Some reporting is required depending on state or federal financial support, i.e. if students qualify for financial aid, most institutions have to report placement rates.
But there is no guarantee those numbers mean a damn either.
The goal of retraining is also not necessarily to help workers find better paying jobs, but any paying job. If their previous field is obsolete, than retraining for any viable occupation is an improvement.
The main issue is not retraining, but supporting growth industries that will absorb excessive unemployment. For the US, I think industries which have that potential are renewable power generation, at every level, from design to manufacturing to service and repair; robotics, especially development of consumer-level maintenance robots such as Roomba and drone delivery vehicles (instead of 2000 lb vehicles to deliver pizzas, how about 200 lb ones, either aerial or ground.);and higher education.
The US has one of the premier higher education systems in the world and already caters to a growing number of international students. While it is important for regions to develop their own systems, the US can still be a leader in this area. As the middle class continues to grow world-wide so will the demand for higher education. Instead of being the world’s policeman, the US could focus on being the world’s professor, not to cherry-pick and enable brain drain, but to educate students for their home country, especially for Africa and Latin America where demand is greater than supply.
Many cities already rely on being a ‘college town’ as the main driver for their local economy. I would say that is where our comparative advantage lies. The cultural environment of those towns and cities create a richer environment for students than most areas, especially in Africa and Latin America.

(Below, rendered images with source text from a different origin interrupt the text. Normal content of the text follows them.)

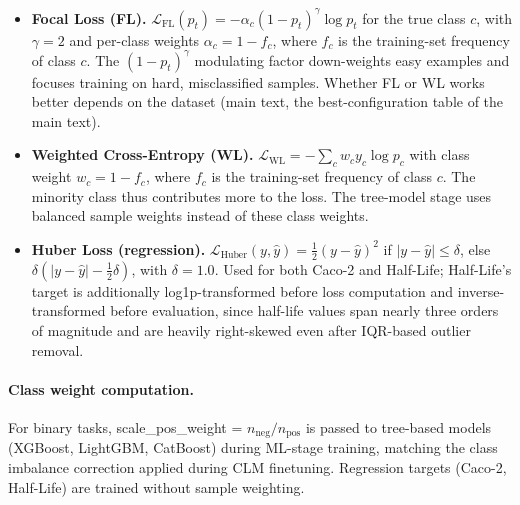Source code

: \documentclass[9pt,a4paper]{article}
\begin{document}
\begin{itemize}[leftmargin=2em]
\item \textbf{Focal Loss (FL).}
  $\mathcal{L}_\text{FL}(p_t) = -\alpha_c (1 - p_t)^\gamma \log p_t$
  for the true class $c$, with $\gamma = 2$ and per-class weights $\alpha_c = 1 - f_c$, where $f_c$ is the training-set frequency of class $c$.
  The $(1 - p_t)^\gamma$ modulating factor down-weights easy examples and focuses
  training on hard, misclassified samples. Whether FL or WL works better depends on the dataset (main text, the best-configuration table of the main text).

\item \textbf{Weighted Cross-Entropy (WL).}
  $\mathcal{L}_\text{WL} = -\sum_c w_c y_c \log p_c$
  with class weight $w_c = 1 - f_c$, where $f_c$ is the training-set frequency of class $c$.
  The minority class thus contributes more to the loss. The tree-model stage uses balanced sample weights instead of these class weights.

\item \textbf{Huber Loss (regression).}
  $\mathcal{L}_\text{Huber}(y,\hat y) = \tfrac{1}{2}(y-\hat y)^2$ if $|y-\hat y|\le\delta$,
  else $\delta(|y-\hat y|-\tfrac12\delta)$, with $\delta=1.0$. Used for both Caco-2
  and Half-Life; Half-Life's target is additionally log1p-transformed before loss
  computation and inverse-transformed before evaluation, since half-life values
  span nearly three orders of magnitude and are heavily right-skewed even after
  IQR-based outlier removal.
\end{itemize}

\paragraph{Class weight computation.}
For binary tasks, scale\_pos\_weight = $n_\text{neg} / n_\text{pos}$ is passed to
tree-based models (XGBoost, LightGBM, CatBoost) during ML-stage training,
matching the class imbalance correction applied during CLM finetuning. Regression
targets (Caco-2, Half-Life) are trained without sample weighting.
\end{document}
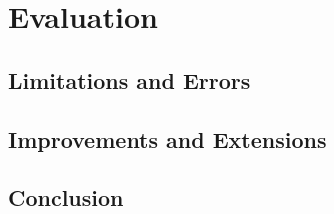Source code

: 
\section{Evaluation}
\subsection{Limitations and Errors}
\subsection{Improvements and Extensions}
\subsection{Conclusion}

No one industry will provide the ‘magic’ fix, and no industry will scale up to the necessary size without significant government collaboration (which could be mostly regulatory, not financial, but most likely both.) Economic development with gov support is not new, and has been effective in many areas, particularly in Asia and in the US (easements for the railroads and utilities for example). Ideological restraints, not technological barriers, prevent us from following suit. The key issues of such policies are transparency and equity, but they have been shown to be effective and efficient.

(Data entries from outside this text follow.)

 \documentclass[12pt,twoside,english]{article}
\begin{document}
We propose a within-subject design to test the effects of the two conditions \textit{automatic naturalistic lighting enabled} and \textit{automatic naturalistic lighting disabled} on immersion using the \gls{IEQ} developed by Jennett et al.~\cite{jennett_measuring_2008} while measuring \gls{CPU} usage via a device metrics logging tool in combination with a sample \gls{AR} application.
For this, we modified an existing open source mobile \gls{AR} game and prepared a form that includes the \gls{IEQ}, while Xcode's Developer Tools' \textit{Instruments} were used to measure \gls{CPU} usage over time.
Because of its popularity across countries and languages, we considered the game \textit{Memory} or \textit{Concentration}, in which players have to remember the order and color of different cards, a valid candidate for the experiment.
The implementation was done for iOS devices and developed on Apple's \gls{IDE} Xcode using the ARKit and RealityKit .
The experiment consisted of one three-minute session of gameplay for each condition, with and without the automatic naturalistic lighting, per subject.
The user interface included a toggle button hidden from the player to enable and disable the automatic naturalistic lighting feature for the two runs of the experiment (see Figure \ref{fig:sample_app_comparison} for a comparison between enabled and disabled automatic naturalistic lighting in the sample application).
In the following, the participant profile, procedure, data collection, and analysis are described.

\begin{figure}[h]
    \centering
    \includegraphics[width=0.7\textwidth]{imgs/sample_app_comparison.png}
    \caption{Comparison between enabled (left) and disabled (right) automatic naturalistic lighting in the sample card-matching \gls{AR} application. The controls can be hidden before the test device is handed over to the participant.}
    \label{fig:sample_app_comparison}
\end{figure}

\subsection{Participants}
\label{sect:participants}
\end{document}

Complaints that job training programs do not all have 90% placement rates (or even 50%) miss the point of those programs - that their graduates qualify for an existing occupation, not an obsolete one. Their goal is not to aim for full employment, but mitigate the damage from structural unemployment. They may lead to gluts in supply for certain jobs, but it is better than a glut in supply for non-existent jobs. I would rather be a well-trained, but unemployed auto mechanic than a carriage maker. When a recession ends, I know which will lead to greater opportunities.